-- Record set follows --

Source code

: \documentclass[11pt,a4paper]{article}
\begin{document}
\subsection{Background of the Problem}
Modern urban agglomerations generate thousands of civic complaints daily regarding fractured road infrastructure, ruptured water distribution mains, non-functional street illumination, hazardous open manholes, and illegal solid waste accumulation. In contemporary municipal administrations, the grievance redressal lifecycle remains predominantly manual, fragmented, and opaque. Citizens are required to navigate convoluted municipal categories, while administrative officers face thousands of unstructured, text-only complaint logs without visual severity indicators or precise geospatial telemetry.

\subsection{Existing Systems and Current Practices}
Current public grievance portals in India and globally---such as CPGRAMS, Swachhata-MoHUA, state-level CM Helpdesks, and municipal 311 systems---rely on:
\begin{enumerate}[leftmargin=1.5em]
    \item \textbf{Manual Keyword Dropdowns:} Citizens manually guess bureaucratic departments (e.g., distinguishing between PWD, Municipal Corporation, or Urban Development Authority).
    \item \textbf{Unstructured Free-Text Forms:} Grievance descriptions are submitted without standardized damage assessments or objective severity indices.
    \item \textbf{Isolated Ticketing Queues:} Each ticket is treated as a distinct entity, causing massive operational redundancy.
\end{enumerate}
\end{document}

-- Record set concluded --

- **Task instructions**
Beginning with the line containing "Current public grievance" and ending with the last line of the listing above, return every line exactly and nothing else.

- **Exercise answer**
Current public grievance portals in India and globally---such as CPGRAMS, Swachhata-MoHUA, state-level CM Helpdesks, and municipal 311 systems---rely on:
\begin{enumerate}[leftmargin=1.5em]
    \item \textbf{Manual Keyword Dropdowns:} Citizens manually guess bureaucratic departments (e.g., distinguishing between PWD, Municipal Corporation, or Urban Development Authority).
    \item \textbf{Unstructured Free-Text Forms:} Grievance descriptions are submitted without standardized damage assessments or objective severity indices.
    \item \textbf{Isolated Ticketing Queues:} Each ticket is treated as a distinct entity, causing massive operational redundancy.
\end{enumerate}
\end{document}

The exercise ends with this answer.